All of our learning is woven into what we’ve already learned. This small moment in our lives would not have been possible, or at least not as grand, if not for so many strands laid down before it.

I’m grateful for the big, crazy patchwork of a life we have. Our world expands even when it feels like it may have contracted.

Not one thread can be taken away. We can only add.

God bless,

Jason

Bold Healing

“You know, I think this just might be the best summer eva.”

This declaration of a widower to motherless children may seem ludicrous. Maybe I have more confidence and chutzpah than I have any right to, but my ten-year-old responded with an easy, “Yeah, Dad, I agree.”

Summer’s not even here, yet we’re between road trips, on our way to a four-day music festival, and getting ready for my sons to appear in two Shakespeare productions, a jiu-jitsu tournament or two, and innumerable Delaware events.
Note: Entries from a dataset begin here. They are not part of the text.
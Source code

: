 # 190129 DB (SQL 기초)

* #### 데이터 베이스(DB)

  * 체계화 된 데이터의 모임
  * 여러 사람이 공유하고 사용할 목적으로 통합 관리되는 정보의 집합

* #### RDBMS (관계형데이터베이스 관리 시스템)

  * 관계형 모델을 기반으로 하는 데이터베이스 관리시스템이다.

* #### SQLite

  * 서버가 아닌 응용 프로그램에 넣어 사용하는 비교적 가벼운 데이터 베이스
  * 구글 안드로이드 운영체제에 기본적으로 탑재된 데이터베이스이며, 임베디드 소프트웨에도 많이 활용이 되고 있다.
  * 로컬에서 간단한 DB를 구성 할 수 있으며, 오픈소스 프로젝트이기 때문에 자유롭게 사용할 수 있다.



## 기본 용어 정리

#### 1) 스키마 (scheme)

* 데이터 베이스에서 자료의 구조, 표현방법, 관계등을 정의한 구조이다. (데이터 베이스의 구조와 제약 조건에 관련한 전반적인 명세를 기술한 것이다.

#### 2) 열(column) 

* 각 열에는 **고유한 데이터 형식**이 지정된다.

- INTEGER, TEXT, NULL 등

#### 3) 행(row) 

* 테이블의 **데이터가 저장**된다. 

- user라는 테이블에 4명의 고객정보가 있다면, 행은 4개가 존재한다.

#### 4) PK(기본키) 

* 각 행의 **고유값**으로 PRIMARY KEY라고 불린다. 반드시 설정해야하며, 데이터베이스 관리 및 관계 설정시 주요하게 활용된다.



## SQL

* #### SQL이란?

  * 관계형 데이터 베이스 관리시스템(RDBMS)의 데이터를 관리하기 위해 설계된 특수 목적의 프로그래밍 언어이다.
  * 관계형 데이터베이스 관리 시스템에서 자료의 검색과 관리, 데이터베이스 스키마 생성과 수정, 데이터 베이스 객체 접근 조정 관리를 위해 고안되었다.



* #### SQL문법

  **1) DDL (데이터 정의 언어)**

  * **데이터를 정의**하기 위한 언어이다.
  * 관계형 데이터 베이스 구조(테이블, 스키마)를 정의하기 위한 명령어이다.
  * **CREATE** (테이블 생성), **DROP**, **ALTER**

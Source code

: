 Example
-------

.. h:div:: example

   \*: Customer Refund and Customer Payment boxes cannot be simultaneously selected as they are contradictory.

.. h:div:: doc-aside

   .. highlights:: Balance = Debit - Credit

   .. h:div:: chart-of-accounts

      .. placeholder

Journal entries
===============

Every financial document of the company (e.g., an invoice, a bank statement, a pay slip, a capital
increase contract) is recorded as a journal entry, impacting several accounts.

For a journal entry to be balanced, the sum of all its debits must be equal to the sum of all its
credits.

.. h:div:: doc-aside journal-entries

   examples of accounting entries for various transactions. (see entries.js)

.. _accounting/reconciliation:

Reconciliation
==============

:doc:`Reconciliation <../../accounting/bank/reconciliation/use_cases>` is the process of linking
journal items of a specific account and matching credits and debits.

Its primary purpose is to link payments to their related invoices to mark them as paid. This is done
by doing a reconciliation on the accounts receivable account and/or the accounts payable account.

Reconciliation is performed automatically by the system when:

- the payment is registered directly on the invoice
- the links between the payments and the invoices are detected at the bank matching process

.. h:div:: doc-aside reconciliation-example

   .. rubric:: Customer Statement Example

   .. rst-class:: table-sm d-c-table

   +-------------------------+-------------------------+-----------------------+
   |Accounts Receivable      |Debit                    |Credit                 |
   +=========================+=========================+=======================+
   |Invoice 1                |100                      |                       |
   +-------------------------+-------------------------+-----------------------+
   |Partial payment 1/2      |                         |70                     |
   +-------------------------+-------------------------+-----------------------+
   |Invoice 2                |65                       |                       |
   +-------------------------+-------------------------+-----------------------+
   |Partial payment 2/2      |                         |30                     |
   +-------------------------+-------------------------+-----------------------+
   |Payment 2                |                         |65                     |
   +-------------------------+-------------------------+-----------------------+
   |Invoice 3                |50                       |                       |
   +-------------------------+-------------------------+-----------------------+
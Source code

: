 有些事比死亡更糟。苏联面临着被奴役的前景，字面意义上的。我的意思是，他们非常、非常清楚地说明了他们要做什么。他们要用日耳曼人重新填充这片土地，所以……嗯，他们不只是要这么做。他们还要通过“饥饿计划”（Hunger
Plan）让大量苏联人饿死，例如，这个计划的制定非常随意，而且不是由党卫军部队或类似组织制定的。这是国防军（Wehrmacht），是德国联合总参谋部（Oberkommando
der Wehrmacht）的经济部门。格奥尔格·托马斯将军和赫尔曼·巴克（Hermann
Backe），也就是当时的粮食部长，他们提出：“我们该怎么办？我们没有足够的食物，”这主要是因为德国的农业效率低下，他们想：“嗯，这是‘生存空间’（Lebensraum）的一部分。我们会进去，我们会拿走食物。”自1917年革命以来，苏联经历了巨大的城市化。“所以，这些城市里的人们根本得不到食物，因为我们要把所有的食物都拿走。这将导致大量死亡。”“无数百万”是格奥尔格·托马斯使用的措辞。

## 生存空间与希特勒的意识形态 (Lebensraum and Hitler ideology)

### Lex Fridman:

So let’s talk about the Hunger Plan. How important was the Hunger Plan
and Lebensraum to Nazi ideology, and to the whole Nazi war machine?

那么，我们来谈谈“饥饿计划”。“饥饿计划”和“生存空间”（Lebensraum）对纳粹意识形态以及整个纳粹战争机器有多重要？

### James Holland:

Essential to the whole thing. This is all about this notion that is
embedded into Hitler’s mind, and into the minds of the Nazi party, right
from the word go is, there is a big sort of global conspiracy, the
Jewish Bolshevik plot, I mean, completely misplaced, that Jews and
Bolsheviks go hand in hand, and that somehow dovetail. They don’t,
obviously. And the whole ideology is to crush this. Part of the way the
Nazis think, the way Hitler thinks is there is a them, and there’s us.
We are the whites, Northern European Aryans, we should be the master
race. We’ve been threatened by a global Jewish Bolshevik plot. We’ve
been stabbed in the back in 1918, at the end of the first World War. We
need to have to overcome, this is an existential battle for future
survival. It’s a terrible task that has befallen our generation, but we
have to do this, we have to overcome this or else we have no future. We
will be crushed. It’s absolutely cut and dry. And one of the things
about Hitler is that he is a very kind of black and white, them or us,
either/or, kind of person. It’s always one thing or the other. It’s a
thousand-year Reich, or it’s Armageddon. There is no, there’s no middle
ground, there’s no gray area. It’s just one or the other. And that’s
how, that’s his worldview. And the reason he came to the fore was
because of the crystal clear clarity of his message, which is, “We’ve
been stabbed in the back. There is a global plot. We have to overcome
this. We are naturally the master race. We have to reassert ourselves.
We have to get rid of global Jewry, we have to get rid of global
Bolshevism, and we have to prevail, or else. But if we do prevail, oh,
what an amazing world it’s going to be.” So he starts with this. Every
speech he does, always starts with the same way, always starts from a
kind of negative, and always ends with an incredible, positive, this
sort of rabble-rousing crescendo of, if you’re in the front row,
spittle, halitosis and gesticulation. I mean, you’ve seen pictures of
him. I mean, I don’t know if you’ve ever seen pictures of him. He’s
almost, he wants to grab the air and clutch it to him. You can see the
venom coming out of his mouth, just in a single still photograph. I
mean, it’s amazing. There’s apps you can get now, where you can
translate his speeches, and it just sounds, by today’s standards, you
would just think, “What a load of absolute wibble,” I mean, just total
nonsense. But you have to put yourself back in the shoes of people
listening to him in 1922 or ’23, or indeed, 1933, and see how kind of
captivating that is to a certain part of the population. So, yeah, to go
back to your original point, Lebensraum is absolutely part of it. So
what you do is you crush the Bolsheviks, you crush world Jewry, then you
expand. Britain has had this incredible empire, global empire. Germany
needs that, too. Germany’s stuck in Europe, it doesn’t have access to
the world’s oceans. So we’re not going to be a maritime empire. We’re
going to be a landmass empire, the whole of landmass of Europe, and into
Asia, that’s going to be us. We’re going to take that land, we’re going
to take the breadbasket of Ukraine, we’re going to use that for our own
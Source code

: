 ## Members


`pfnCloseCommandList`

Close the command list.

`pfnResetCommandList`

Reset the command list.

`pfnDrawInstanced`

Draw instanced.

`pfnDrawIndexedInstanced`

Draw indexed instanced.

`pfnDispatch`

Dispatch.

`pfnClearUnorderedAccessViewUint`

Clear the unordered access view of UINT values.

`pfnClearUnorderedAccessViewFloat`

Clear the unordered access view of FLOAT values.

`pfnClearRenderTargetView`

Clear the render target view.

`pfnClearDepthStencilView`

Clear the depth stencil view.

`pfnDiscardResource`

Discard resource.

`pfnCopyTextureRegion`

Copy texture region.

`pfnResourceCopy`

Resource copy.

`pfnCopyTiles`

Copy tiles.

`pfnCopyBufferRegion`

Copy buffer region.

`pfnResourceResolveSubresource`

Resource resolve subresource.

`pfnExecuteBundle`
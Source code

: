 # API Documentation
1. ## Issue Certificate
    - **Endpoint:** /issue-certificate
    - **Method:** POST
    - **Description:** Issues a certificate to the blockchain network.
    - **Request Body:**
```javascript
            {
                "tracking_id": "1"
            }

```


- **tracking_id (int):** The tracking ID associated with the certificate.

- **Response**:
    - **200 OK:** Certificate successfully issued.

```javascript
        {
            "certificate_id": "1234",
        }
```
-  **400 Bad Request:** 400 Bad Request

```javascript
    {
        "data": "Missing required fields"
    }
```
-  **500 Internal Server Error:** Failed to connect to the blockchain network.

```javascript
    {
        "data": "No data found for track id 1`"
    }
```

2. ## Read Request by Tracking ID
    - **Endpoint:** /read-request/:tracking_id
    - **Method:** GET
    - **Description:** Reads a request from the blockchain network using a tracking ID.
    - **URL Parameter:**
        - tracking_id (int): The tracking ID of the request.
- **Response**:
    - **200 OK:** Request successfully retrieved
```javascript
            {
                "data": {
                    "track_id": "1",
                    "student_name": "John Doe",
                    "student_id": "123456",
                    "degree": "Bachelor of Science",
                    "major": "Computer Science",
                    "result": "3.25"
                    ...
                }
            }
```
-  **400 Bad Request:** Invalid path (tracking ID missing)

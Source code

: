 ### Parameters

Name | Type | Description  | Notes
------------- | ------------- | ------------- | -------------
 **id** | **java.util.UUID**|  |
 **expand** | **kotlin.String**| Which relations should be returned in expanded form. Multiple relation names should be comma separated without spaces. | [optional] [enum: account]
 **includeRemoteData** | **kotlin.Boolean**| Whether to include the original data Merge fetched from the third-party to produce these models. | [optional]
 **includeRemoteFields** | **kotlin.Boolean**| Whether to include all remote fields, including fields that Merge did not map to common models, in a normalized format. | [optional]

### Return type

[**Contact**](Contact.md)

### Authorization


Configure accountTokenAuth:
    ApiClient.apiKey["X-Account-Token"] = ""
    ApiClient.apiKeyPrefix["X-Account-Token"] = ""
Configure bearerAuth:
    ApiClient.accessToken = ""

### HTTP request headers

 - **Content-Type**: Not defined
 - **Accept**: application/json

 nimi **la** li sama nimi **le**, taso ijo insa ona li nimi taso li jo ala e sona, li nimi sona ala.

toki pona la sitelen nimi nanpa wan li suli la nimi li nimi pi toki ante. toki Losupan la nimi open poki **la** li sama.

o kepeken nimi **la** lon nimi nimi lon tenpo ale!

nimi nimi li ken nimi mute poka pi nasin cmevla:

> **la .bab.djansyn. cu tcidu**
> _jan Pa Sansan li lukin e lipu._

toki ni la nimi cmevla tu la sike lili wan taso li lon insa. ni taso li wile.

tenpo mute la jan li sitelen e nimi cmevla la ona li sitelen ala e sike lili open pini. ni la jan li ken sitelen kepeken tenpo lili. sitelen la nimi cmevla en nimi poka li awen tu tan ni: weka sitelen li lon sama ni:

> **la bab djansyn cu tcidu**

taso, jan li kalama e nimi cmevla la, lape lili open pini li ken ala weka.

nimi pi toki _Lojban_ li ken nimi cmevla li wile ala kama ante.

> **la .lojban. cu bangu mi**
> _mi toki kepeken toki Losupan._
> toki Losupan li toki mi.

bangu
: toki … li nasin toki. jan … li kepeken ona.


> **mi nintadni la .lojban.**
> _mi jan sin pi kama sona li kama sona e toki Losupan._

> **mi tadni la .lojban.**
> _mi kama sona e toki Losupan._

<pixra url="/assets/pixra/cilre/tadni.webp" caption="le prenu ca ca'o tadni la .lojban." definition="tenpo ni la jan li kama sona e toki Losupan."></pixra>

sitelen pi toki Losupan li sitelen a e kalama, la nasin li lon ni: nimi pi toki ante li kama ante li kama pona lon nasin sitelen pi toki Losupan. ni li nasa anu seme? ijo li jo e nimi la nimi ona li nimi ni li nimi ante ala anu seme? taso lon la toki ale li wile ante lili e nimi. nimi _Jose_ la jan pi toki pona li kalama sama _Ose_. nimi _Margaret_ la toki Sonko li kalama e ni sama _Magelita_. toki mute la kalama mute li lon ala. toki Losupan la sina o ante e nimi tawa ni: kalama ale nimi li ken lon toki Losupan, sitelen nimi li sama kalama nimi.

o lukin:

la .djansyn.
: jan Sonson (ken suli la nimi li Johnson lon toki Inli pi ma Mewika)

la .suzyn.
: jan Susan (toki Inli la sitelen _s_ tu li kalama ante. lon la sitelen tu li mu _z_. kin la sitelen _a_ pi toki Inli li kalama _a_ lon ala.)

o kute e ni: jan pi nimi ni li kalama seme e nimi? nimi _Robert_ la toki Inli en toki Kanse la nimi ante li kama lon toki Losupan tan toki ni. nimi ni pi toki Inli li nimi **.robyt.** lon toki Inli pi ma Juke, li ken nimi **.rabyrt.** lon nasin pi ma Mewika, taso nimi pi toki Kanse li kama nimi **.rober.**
I’ve been asked how I do all that I do with my sons. My first thought is that they’re not mine. They’re beautiful individuals who are stuck with me as their caregiver for a time. I feel a responsibility to not just prepare them for the world, but to launch them on mini quests into it. It is eternally challenging, frustrating, exhausting, and fulfilling. Their ability to navigate difficult situations rivals most adults I observe. They’ve had a crash course in unfairness, yet know they can make this world better by exploring and mastering it.

So, yeah, I think we’re looking ahead to the best summer eva.